In 1960, about 5,000 new MBA students enrolled in American business schools.  In 2009 – the all-time peak – this number reached around 125,000.  The half-century spanned by these two years saw our middle class decline, our manufacturing flee, our family farms decimated, our small towns gutted, our people ravaged by excess and pointlessness, and the financial sector swell into a dominant component of our economy.  It also saw the explosive spread of a global capitalism that grows more extractive and heedless by the day, particularly in places where environmental protection and human rights are weak.  Is there any connection between the mindset of the modern MBA grad and these destructive decades?  One has to wonder, because they were running the organizations that made all this happen.  Ikenberry and Socknell call them “good people doing terrible things.”  How were they good?  Good is what good does [that’s what business ethics profs call “consequentialism,” by the way].  Society lets the likes of Enron, Bernie Madoff, Jack Abramoff, and MF Global do what they do because of a corrupted, hard-hearted, individualistic culture of economic power cutting across business, government, education, and other major institutions.  Yeah, maybe occupying the B-schools would help.

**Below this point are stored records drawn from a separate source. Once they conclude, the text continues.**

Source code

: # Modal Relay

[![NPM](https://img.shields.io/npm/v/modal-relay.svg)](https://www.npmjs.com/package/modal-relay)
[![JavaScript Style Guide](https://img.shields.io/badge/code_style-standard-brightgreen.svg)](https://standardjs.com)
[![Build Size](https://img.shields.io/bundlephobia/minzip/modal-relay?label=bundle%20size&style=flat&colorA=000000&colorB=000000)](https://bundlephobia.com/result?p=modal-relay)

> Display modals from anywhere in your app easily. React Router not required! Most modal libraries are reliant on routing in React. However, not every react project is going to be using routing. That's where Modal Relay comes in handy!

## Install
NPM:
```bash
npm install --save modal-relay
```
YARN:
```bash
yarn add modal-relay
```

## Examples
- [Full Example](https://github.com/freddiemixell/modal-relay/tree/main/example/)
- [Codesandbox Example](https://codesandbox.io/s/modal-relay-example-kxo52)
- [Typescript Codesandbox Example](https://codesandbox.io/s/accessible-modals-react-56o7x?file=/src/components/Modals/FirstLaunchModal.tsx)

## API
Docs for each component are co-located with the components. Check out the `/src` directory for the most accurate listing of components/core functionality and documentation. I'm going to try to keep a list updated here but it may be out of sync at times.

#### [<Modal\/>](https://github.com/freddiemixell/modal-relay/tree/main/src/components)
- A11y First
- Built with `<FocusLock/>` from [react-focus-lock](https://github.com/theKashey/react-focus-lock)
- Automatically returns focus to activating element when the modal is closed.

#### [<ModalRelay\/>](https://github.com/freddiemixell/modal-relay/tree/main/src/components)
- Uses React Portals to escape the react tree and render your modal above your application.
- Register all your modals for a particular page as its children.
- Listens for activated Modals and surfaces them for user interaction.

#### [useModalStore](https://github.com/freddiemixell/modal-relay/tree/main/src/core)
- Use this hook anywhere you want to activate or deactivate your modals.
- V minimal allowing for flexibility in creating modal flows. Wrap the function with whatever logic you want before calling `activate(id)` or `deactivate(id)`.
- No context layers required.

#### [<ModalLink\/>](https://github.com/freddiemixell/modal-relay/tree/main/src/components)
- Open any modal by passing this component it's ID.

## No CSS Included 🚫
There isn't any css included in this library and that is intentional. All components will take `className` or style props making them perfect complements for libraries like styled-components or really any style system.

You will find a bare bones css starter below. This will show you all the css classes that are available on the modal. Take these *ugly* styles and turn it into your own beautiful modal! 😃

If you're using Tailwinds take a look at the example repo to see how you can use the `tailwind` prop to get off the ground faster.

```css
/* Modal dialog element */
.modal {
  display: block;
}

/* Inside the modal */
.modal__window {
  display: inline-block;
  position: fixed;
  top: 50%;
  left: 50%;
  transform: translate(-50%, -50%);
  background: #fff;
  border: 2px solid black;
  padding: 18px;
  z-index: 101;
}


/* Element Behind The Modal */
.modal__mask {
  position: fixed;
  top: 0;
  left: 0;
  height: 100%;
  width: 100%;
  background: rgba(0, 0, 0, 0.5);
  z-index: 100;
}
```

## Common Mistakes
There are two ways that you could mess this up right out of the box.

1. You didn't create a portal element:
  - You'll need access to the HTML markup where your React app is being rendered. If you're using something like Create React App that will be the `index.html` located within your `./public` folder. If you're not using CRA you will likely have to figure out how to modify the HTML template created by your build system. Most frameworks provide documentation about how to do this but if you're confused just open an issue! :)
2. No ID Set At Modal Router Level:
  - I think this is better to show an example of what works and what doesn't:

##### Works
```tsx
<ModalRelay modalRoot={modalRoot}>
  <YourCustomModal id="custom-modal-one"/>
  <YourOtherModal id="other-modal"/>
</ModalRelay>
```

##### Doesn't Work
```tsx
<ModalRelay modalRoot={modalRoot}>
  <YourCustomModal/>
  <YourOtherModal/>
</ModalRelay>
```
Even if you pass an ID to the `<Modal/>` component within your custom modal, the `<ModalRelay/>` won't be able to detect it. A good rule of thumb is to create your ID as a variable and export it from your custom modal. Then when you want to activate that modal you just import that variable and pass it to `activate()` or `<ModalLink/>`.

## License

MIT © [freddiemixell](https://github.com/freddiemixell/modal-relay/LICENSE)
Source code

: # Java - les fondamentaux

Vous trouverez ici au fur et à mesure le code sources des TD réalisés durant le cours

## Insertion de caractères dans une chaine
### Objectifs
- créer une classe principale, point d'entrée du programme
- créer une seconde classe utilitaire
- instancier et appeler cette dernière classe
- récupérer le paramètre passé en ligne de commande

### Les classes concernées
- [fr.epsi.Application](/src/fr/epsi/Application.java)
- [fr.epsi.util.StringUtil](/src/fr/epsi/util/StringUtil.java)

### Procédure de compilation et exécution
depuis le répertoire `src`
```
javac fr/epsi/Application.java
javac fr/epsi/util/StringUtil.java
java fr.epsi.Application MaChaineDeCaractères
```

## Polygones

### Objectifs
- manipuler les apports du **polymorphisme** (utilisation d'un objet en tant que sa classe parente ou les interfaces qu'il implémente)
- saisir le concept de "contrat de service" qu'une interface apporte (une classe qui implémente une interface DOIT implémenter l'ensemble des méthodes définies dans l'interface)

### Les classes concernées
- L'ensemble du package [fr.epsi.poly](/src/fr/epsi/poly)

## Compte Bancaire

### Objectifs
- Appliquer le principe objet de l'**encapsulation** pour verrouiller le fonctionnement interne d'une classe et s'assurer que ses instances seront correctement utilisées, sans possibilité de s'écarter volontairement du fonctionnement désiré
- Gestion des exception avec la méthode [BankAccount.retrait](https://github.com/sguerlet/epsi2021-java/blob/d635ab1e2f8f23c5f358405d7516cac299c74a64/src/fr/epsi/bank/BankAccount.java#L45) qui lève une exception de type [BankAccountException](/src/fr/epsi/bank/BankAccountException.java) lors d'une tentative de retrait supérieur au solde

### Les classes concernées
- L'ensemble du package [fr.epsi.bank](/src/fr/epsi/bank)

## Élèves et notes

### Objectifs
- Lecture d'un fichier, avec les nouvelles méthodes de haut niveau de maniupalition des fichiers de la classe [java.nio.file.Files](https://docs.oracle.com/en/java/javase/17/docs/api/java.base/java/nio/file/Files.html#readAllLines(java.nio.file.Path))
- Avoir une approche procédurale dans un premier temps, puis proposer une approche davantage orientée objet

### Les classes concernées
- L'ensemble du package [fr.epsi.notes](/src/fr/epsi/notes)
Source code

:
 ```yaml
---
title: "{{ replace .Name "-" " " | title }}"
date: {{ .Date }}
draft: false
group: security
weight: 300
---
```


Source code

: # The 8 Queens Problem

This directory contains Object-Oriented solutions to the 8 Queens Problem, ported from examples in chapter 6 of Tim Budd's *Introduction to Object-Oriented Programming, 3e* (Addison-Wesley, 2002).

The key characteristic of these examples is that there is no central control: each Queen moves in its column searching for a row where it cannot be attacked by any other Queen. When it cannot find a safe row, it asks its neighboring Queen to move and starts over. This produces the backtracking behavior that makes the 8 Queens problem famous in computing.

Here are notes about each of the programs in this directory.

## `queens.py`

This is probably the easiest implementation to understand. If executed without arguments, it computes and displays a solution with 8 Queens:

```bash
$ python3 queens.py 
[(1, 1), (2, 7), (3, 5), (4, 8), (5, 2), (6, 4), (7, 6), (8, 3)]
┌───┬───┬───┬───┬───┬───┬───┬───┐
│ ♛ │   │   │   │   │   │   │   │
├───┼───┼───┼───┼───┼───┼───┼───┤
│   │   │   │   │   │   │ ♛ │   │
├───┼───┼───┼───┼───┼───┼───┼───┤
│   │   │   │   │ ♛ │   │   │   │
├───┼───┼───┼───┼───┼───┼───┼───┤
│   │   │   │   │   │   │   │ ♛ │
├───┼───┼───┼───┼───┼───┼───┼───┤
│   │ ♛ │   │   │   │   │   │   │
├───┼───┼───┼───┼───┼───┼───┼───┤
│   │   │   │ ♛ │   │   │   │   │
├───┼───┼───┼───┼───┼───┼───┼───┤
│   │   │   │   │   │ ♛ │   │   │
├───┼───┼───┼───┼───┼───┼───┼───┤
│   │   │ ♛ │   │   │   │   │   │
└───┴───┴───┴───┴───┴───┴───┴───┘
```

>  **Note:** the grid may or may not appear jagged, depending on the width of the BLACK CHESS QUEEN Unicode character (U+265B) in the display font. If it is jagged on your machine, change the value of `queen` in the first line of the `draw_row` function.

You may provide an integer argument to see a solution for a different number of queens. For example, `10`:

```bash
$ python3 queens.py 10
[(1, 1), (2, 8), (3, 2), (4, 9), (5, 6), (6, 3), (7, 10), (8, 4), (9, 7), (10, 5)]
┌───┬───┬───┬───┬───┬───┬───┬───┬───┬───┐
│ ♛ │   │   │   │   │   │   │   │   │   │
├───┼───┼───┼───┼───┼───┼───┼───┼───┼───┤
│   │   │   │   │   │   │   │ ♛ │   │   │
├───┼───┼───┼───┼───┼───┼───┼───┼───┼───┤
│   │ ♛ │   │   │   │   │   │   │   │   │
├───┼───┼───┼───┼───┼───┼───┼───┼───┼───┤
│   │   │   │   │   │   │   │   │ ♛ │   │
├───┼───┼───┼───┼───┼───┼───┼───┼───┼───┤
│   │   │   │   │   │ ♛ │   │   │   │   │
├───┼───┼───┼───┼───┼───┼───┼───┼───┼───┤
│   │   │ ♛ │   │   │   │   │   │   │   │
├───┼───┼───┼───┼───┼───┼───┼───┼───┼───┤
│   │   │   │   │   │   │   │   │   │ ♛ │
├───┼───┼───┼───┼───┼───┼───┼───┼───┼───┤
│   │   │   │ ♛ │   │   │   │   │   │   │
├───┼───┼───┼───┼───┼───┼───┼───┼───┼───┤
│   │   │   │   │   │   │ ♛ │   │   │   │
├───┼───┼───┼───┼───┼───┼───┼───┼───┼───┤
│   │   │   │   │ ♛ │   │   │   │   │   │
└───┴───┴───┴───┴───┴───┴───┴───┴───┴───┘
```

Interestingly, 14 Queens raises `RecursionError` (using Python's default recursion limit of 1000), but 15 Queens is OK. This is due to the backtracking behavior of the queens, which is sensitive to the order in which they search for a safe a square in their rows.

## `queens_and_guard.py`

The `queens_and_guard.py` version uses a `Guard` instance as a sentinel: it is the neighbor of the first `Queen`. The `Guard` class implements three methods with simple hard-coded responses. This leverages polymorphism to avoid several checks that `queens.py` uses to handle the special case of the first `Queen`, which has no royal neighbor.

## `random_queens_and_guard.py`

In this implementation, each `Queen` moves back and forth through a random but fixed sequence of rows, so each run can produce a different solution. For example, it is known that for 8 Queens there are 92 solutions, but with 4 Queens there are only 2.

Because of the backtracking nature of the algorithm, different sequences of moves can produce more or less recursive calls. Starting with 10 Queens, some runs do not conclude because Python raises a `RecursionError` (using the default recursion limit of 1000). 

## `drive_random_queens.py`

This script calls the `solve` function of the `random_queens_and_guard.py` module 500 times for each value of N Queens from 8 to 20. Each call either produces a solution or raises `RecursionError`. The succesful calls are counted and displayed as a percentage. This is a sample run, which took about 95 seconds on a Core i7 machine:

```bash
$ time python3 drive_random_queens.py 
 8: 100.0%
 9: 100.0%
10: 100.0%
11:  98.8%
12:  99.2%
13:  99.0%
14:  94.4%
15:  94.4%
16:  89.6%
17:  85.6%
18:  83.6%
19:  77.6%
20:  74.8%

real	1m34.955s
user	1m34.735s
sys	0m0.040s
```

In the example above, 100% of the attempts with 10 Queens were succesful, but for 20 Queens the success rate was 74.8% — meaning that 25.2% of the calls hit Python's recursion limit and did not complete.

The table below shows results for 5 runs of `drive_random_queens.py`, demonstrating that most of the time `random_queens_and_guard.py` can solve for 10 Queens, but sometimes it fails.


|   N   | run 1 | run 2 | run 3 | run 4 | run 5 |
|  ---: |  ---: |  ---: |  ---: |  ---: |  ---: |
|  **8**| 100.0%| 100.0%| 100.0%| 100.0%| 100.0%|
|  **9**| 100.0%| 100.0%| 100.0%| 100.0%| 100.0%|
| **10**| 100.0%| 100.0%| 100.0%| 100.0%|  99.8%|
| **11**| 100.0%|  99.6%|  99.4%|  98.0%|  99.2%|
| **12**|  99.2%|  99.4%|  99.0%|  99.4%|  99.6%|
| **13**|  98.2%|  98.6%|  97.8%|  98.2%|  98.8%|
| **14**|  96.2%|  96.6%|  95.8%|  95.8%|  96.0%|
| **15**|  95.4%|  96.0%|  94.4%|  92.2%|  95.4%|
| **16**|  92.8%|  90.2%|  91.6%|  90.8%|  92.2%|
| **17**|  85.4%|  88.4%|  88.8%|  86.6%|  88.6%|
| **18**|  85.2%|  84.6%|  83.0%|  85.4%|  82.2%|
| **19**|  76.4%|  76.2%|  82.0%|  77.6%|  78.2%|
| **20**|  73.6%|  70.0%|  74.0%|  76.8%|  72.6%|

Finally, are cross-curricular CSR modules even remotely adequate?  Modern management has taught us to think of people as consumers, to ignore communities, to buy off “stakeholders,” to abandon economic losers, to discount the future, to place exaggerated value on personal wealth, and to treat much of what makes our planet and our humanity wonderful as disposable commodities.  CSR doesn’t really challenge these.  CSR is often about band-aids and public communication that, at best, mean a little less unsustainability.  This is the most that even the “good” companies usually want in their new hires – not real occupiers!

John Ehrenfeld sees sustainability as “the possibility that humans and other life will flourish on Earth forever.”  Can business schools steeped in the converse be trusted to truly “occupy” themselves in this spirit?